Repeat each entry below exactly, omitting any picture it holds.

#### Records shown ####

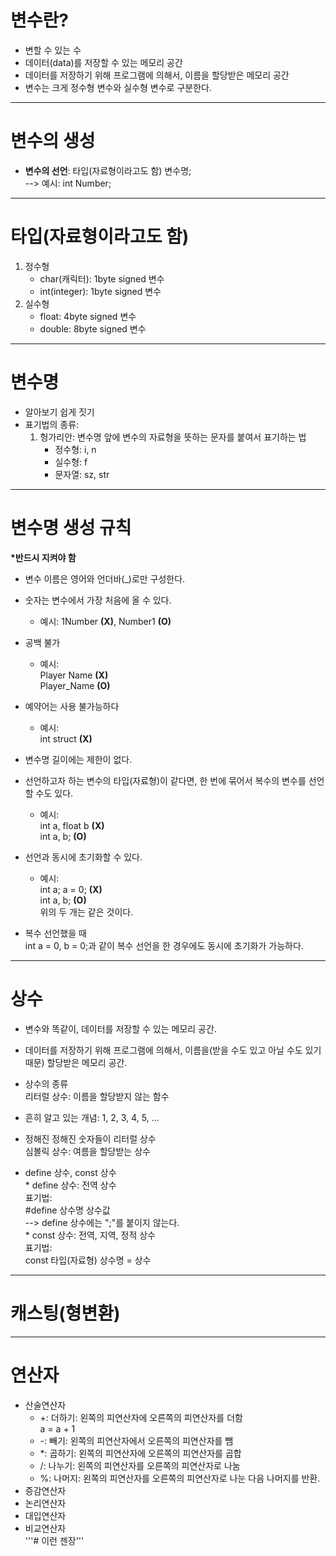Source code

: # 변수란?

+ 변할 수 있는 수  
+ 데이터(data)를 저장할 수 있는 메모리 공간  
+ 데이터를 저장하기 위해 프로그램에 의해서, 이름을 할당받은 메모리 공간  
+ 변수는 크게 정수형 변수와 실수형 변수로 구분한다.  

---

# 변수의 생성

+ __변수의 선언__:  타입(자료형이라고도 함) 변수명;  
    --> 예시: int Number;  

---

# 타입(자료형이라고도 함)

1. 정수형  
    + char(캐릭터): 1byte signed 변수  
    + int(integer): 1byte signed 변수  
2. 실수형  
    + float: 4byte signed 변수  
    + double: 8byte signed 변수

---

# 변수명

+ 알아보기 쉽게 짓기  
+ 표기법의 종류:  
    1. 헝가리안: 변수명 앞에 변수의 자료형을 뜻하는 문자를 붙여서 표기하는 법  
        + 정수형: i, n  
        + 실수형: f  
        + 문자열: sz, str  

---

# 변수명 생성 규칙

__*반드시 지켜야 함__  
+ 변수 이름은 영어와 언더바(_)로만 구성한다.  
+ 숫자는 변수에서 가장 처음에 올 수 있다.  
    - 예시: 1Number __(X)__, Number1 __(O)__  
+ 공백 불가  
    - 예시:  
        Player Name __(X)__  
        Player_Name __(O)__  
+ 예약어는 사용 불가능하다  
    - 예시:  
        int struct __(X)__  
+ 변수명 길이에는 제한이 없다.  
+ 선언하고자 하는 변수의 타입(자료형)이 같다면, 한 번에 묶어서 복수의 변수를 선언할 수도 있다.  
    - 예시:  
        int a, float b __(X)__  
        int a, b; __(O)__  

+ 선언과 동시에 초기화할 수 있다.  
    - 예시:  
        int a;  a = 0; __(X)__  
        int a, b; __(O)__  
        위의 두 개는 같은 것이다.  

+ 복수 선언했을 때  
    int a = 0, b = 0;과 같이 복수 선언을 한 경우에도 동시에 초기화가 가능하다.

---

# 상수

+ 변수와 똑같이, 데이터를 저장할 수 있는 메모리 공간.  
+ 데이터를 저장하기 위해 프로그램에 의해서, 이름을(받을 수도 있고 아닐 수도 있기 때문) 할당받은 메모리 공간.  

+ 상수의 종류  
    리터럴 상수: 이름을 할당받지 않는 함수  
+ 흔히 알고 있는 개념: 1, 2, 3, 4, 5, ...  
+ 정해진 정해진 숫자들이 리터럴 상수  
    심볼릭 상수: 여름을 할당받는 상수  
+ define 상수, const 상수  
    \* define 상수: 전역 상수  
        표기법:  
            \#define 상수명 상수값  
            --> define 상수에는 ";"를 붙이지 않는다.  
    \* const 상수: 전역, 지역, 정적 상수  
        표기법:  
            const 타입(자료형) 상수명 = 상수  

---

# 캐스팅(형변환)

---

# 연산자

+ 산술연산자<br>
    - \+: 더하기: 왼쪽의 피연산자에 오른쪽의 피연산자를 더함<br>
        a \= a \+ 1<br>
    - \-: 빼기: 왼쪽의 피연산자에서 오른쪽의 피연산자를 뺌<br>
    - \*: 곱하기: 왼쪽의 피연산자에 오른쪽의 피연산자를 곱합<br>
    - \/: 나누기: 왼쪽의 피연산자를 오른쪽의 피연산자로 나눔<br>
    - \%: 나머지: 왼쪽의 피연산자를 오른쪽의 피연산자로 나눈 다음 나머지를 반환.<br>
+ 증감연산자<br>
+ 논리연산자<br>
+ 대입연산자<br>
+ 비교연산자<br>
'''# 이런 젠장'''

####

▶ [Result below]:
Source code

: # 변수란?

+ 변할 수 있는 수  
+ 데이터(data)를 저장할 수 있는 메모리 공간  
+ 데이터를 저장하기 위해 프로그램에 의해서, 이름을 할당받은 메모리 공간  
+ 변수는 크게 정수형 변수와 실수형 변수로 구분한다.  

---

# 변수의 생성

+ __변수의 선언__:  타입(자료형이라고도 함) 변수명;  
    --> 예시: int Number;  

---

# 타입(자료형이라고도 함)

1. 정수형  
    + char(캐릭터): 1byte signed 변수  
    + int(integer): 1byte signed 변수  
2. 실수형  
    + float: 4byte signed 변수  
    + double: 8byte signed 변수

---

# 변수명

+ 알아보기 쉽게 짓기  
+ 표기법의 종류:  
    1. 헝가리안: 변수명 앞에 변수의 자료형을 뜻하는 문자를 붙여서 표기하는 법  
        + 정수형: i, n  
        + 실수형: f  
        + 문자열: sz, str  

---

# 변수명 생성 규칙

__*반드시 지켜야 함__  
+ 변수 이름은 영어와 언더바(_)로만 구성한다.  
+ 숫자는 변수에서 가장 처음에 올 수 있다.  
    - 예시: 1Number __(X)__, Number1 __(O)__  
+ 공백 불가  
    - 예시:  
        Player Name __(X)__  
        Player_Name __(O)__  
+ 예약어는 사용 불가능하다  
    - 예시:  
        int struct __(X)__  
+ 변수명 길이에는 제한이 없다.  
+ 선언하고자 하는 변수의 타입(자료형)이 같다면, 한 번에 묶어서 복수의 변수를 선언할 수도 있다.  
    - 예시:  
        int a, float b __(X)__  
        int a, b; __(O)__  

+ 선언과 동시에 초기화할 수 있다.  
    - 예시:  
        int a;  a = 0; __(X)__  
        int a, b; __(O)__  
        위의 두 개는 같은 것이다.  

+ 복수 선언했을 때  
    int a = 0, b = 0;과 같이 복수 선언을 한 경우에도 동시에 초기화가 가능하다.

---

# 상수

+ 변수와 똑같이, 데이터를 저장할 수 있는 메모리 공간.  
+ 데이터를 저장하기 위해 프로그램에 의해서, 이름을(받을 수도 있고 아닐 수도 있기 때문) 할당받은 메모리 공간.  

+ 상수의 종류  
    리터럴 상수: 이름을 할당받지 않는 함수  
+ 흔히 알고 있는 개념: 1, 2, 3, 4, 5, ...  
+ 정해진 정해진 숫자들이 리터럴 상수  
    심볼릭 상수: 여름을 할당받는 상수  
+ define 상수, const 상수  
    \* define 상수: 전역 상수  
        표기법:  
            \#define 상수명 상수값  
            --> define 상수에는 ";"를 붙이지 않는다.  
    \* const 상수: 전역, 지역, 정적 상수  
        표기법:  
            const 타입(자료형) 상수명 = 상수  

---

# 캐스팅(형변환)

---

# 연산자

+ 산술연산자<br>
    - \+: 더하기: 왼쪽의 피연산자에 오른쪽의 피연산자를 더함<br>
        a \= a \+ 1<br>
    - \-: 빼기: 왼쪽의 피연산자에서 오른쪽의 피연산자를 뺌<br>
    - \*: 곱하기: 왼쪽의 피연산자에 오른쪽의 피연산자를 곱합<br>
    - \/: 나누기: 왼쪽의 피연산자를 오른쪽의 피연산자로 나눔<br>
    - \%: 나머지: 왼쪽의 피연산자를 오른쪽의 피연산자로 나눈 다음 나머지를 반환.<br>
+ 증감연산자<br>
+ 논리연산자<br>
+ 대입연산자<br>
+ 비교연산자<br>
'''# 이런 젠장'''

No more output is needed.